Stored data
▼

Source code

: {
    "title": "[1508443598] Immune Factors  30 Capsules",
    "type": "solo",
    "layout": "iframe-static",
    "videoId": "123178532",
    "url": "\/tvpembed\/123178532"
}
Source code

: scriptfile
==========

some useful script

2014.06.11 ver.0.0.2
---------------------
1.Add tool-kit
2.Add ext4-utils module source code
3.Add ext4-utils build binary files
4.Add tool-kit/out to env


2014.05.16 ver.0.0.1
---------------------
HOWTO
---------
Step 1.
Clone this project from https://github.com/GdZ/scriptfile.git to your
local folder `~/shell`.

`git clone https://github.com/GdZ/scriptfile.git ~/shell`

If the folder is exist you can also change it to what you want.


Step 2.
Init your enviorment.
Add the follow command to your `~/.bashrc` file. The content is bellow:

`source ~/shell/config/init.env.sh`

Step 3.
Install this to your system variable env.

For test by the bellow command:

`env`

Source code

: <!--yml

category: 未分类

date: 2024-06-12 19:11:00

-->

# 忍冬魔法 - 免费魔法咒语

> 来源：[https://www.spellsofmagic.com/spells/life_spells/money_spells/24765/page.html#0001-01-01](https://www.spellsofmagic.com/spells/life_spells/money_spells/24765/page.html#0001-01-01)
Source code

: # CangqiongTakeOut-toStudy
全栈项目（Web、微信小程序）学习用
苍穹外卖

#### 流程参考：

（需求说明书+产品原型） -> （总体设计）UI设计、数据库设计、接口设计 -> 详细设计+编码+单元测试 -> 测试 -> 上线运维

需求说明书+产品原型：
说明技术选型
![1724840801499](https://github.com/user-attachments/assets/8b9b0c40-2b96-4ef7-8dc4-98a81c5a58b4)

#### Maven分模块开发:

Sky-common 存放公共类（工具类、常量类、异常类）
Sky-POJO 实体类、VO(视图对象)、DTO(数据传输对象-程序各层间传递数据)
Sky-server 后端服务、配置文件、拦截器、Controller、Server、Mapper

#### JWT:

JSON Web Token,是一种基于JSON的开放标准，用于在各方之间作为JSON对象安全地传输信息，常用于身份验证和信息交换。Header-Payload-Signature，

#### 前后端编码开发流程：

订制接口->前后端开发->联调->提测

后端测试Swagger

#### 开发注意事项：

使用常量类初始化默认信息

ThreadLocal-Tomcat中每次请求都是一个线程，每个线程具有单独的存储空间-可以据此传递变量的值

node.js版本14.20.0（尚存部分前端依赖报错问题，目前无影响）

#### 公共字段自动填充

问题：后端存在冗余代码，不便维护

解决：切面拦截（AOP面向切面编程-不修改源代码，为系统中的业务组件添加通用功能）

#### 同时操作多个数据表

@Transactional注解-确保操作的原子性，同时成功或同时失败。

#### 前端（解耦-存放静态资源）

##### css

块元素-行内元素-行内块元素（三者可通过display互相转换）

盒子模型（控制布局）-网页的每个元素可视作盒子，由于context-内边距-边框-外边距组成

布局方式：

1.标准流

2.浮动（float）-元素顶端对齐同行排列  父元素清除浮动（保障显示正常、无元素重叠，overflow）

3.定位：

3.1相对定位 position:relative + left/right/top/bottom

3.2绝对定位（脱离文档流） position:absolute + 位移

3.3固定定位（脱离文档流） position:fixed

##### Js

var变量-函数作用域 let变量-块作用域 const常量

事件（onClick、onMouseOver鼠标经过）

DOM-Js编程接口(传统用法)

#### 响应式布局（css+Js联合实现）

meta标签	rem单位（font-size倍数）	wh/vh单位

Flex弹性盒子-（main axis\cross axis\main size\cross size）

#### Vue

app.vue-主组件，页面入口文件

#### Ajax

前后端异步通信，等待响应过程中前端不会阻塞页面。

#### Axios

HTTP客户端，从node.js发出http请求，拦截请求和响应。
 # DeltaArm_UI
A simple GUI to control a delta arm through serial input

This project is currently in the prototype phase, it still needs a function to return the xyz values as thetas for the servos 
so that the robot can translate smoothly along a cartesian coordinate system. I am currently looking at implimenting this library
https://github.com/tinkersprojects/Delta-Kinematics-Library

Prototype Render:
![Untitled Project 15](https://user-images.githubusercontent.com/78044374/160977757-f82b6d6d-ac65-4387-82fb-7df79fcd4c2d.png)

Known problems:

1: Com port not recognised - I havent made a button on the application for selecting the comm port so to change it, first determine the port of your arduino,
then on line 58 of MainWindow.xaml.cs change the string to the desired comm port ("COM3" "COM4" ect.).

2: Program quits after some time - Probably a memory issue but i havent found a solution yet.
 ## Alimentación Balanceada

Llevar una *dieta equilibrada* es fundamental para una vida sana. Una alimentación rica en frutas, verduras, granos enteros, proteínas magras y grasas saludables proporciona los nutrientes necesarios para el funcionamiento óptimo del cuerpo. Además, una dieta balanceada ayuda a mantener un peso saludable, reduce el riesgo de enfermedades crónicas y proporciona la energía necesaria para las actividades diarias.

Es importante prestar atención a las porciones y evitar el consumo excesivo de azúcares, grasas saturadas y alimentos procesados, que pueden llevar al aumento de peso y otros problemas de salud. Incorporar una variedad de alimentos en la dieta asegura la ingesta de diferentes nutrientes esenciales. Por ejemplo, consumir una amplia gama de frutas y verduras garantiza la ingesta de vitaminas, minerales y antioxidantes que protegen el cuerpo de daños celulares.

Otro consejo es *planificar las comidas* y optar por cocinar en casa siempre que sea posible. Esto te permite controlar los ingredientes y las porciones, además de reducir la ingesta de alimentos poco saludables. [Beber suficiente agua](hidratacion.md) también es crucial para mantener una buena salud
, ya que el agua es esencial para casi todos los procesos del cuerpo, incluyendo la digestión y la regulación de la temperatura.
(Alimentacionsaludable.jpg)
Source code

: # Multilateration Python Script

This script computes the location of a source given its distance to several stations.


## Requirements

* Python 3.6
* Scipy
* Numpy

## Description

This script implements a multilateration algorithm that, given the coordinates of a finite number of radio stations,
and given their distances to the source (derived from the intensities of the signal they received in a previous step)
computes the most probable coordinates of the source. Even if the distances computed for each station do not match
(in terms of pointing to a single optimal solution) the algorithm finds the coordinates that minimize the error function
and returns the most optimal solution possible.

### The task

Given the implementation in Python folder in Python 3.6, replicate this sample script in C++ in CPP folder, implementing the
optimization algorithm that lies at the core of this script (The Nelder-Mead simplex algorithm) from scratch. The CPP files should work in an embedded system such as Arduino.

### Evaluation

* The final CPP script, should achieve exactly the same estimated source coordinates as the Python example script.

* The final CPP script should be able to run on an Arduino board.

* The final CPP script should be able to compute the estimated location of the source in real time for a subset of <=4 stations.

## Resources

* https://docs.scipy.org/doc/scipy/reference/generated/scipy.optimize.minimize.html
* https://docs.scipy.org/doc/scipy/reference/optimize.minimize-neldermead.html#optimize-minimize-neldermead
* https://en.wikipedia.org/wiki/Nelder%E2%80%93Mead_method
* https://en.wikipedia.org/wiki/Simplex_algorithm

▲

Copy out only the lines above from the one with "optimization algorithm that" to the one with "an Arduino board.", inclusive, exactly as they stand.

optimization algorithm that lies at the core of this script (The Nelder-Mead simplex algorithm) from scratch. The CPP files should work in an embedded system such as Arduino.

### Evaluation

* The final CPP script, should achieve exactly the same estimated source coordinates as the Python example script.

* The final CPP script should be able to run on an Arduino board.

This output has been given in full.